The first thing that I noticed when starting to play is the fact that the aforementioned sensation is back. The sweeping music from Inon Zur sets the scene perfectly again, whilst the sedate pace of the earlier games is kept intact. This isn’t a game to play if you want heavy-duty action, but if you like games like The Witness, Firewatch or The Stanley Parable that are about the experience as much as the end goal, then you’ll want to play this.
It has to be said that I didn’t finish Syberia II back in the day. This wasn’t because I wasn’t engaged though, it was because I made the mistake of buying it on the Xbox (yes, the original breeze block sized one) and I just didn’t enjoy playing a point-and-click adventure with a joypad. So when I was handed an Xbox 360 controller to play with by the developer, my heart sank a little.
Fortunately, I didn’t need to worry, as the controls have been significantly modernised. Interactions now work a bit like Heavy Rain’s: objects are interacted with through actions that simulate the motion your character is performing, such as rotating the stick to turn a screwdriver. This took a little getting used to, but it was pretty intuitive once I did. Character movement is a bit frustrating sometimes though: you move in relation to the camera, and scenes have fixed camera angles, which aren’t always consistent between scenes. This led to me going back into the room I’d just left on a few occasions. Think the PS1 era Resident Evil games and you’ll get the idea.

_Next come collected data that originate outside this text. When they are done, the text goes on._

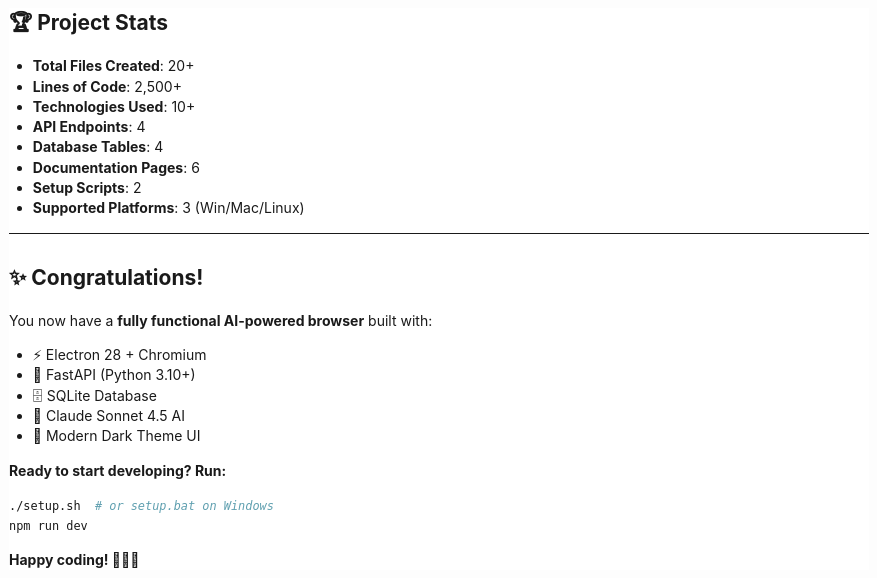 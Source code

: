 
## 🏆 Project Stats

- **Total Files Created**: 20+
- **Lines of Code**: 2,500+
- **Technologies Used**: 10+
- **API Endpoints**: 4
- **Database Tables**: 4
- **Documentation Pages**: 6
- **Setup Scripts**: 2
- **Supported Platforms**: 3 (Win/Mac/Linux)

---

## ✨ Congratulations!

You now have a **fully functional AI-powered browser** built with:
- ⚡ Electron 28 + Chromium
- 🐍 FastAPI (Python 3.10+)
- 🗄️ SQLite Database
- 🤖 Claude Sonnet 4.5 AI
- 🎨 Modern Dark Theme UI

**Ready to start developing? Run:**
```bash
./setup.sh  # or setup.bat on Windows
npm run dev
```

**Happy coding! 🚀🌐✨**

That new control scheme is necessary as this is the first fully 3D title in the series. Although it’s different from what came before, it seems to work pretty well and actually helps with immersion in the action. It’s easy to criticise a game for changing things up, but I think in this case it’s a positive change. It’s still an adventure, just not really a point-and-click one any more. Nonetheless, it’s still unmistakably Syberia.
The graphical fidelity hasn’t been changed hugely, with the game looking nice but not groundbreaking. In terms of visuals, this latest installment hasn’t improved a huge amount compared to the previous games. Clearly, this isn’t going to be a graphics-fest. That said, there’s a clear attention to detail within the world; it’s filled with characters going about their daily business and plenty of little features that make the everything seem more alive. Also, I definitely want a snow-ostrich as a pet! (Check out the latest trailer if you haven’t seen the snow ostriches yet, they’re super cute.) The build I saw had some issues with lip-syncing, which didn’t look brilliant, but I’m told this should be fixed before the game is released.

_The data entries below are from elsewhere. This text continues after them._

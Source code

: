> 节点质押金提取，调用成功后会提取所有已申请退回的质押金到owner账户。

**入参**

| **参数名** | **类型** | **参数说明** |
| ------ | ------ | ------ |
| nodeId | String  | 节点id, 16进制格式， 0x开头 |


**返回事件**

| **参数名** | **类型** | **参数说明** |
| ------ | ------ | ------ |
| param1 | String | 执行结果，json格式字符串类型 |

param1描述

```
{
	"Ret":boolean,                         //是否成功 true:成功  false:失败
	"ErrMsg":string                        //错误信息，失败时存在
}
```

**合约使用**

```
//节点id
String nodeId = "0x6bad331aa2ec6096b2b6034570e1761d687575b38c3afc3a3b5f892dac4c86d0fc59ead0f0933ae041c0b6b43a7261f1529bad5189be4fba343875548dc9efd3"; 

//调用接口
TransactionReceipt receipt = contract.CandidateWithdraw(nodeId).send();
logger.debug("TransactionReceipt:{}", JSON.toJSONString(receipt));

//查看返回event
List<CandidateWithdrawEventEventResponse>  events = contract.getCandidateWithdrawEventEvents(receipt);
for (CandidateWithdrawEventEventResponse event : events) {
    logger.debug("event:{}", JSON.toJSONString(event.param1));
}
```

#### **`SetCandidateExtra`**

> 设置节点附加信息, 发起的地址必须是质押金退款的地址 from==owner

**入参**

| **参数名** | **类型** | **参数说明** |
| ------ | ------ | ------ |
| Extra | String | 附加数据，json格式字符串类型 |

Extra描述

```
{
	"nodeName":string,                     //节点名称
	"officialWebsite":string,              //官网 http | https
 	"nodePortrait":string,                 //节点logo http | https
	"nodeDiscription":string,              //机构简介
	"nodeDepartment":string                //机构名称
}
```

It plays just how you expect a Syberia game to play. The puzzles are logical and based around literal thought rather than lateral. You won’t find rubber chickens with a pulley in the middle or Babel Fish dispensers here. I saw a few parts from the latter part of the game, with some of the puzzles being quite challenging but never so obtuse that you can’t work out what you’re supposed to be doing. What I quite liked was the option to adjust the difficulty settings on the fly for puzzles. You can have the game give you no help at all, or have it guide you as to what you might have to do. There’s no penalty for this either, no separate achievements for completing in hard or easy mode; Microids just want you to be able to experience the game’s story.
(Spoiler alert! - if you're avoiding trailers, avoid this paragraph) If you’ve seen the most recent trailer, you’ll know that Oscar is back. This was a welcome sight, even more so when I realised that he’s briefly playable in the game as well. For the main though, you’re controlling Kate Walker as before, complete with original voice actor Sharon Mann reprising her role. It’s good to see the familiar, but you’ll be meeting new characters along the way, so we’re not just retreading old ground.

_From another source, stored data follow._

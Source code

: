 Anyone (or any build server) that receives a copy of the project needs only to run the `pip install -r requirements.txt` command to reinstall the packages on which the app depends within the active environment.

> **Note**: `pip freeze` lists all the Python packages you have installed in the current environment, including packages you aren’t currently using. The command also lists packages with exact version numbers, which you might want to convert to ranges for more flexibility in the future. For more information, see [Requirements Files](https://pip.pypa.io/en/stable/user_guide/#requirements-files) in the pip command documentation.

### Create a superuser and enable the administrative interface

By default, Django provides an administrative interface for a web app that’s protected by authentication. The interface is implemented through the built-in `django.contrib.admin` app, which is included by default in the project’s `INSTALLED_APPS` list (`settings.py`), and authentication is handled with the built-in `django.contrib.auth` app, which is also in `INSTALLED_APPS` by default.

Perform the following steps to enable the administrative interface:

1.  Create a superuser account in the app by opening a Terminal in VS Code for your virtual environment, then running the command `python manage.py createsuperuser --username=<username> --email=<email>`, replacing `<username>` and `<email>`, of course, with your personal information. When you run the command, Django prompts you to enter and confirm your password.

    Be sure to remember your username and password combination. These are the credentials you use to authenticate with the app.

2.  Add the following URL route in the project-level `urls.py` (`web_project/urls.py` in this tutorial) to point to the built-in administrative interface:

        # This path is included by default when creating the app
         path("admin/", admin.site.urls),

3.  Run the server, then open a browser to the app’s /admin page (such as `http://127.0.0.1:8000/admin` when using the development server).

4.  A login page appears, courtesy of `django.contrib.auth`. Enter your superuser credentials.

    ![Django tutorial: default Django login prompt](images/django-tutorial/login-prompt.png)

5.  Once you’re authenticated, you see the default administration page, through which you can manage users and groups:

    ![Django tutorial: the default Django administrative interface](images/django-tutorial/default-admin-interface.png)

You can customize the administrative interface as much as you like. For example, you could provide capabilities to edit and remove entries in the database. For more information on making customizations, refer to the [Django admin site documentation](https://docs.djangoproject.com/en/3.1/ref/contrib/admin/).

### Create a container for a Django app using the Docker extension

We learn of the Youkol race, who are a nomadic tribe travelling the world with their snow ostriches when they come across Kate Walker, wounded and unconscious at the roadside. This is how you end up in a hospital at the start of the game, complete with a one-legged Youkol and a crazy psychiatrist. It’s a dark start to a game that’s not known for getting too dark, but it’s a really nice set piece that provides a sense of action from the outset.
At this stage, it’s looking like Syberia III will be upping the ante just a little bit. It’s more of the same, but with a new adventure making a trio alongside a shiny new control system and perspective. If you didn’t like the original games, then this isn’t likely to win you over; if you did, chances are you’ll not be disappointed. With the franchise having been gone for so long however, there’s a high chance that a lot of younger gamers haven’t had the chance to play the first titles. Hopefully this doesn’t hinder the game’s chance of success as it is a genuinely charming little videogame, which I’m looking forward to a lot more now that I’ve had a chance to play it.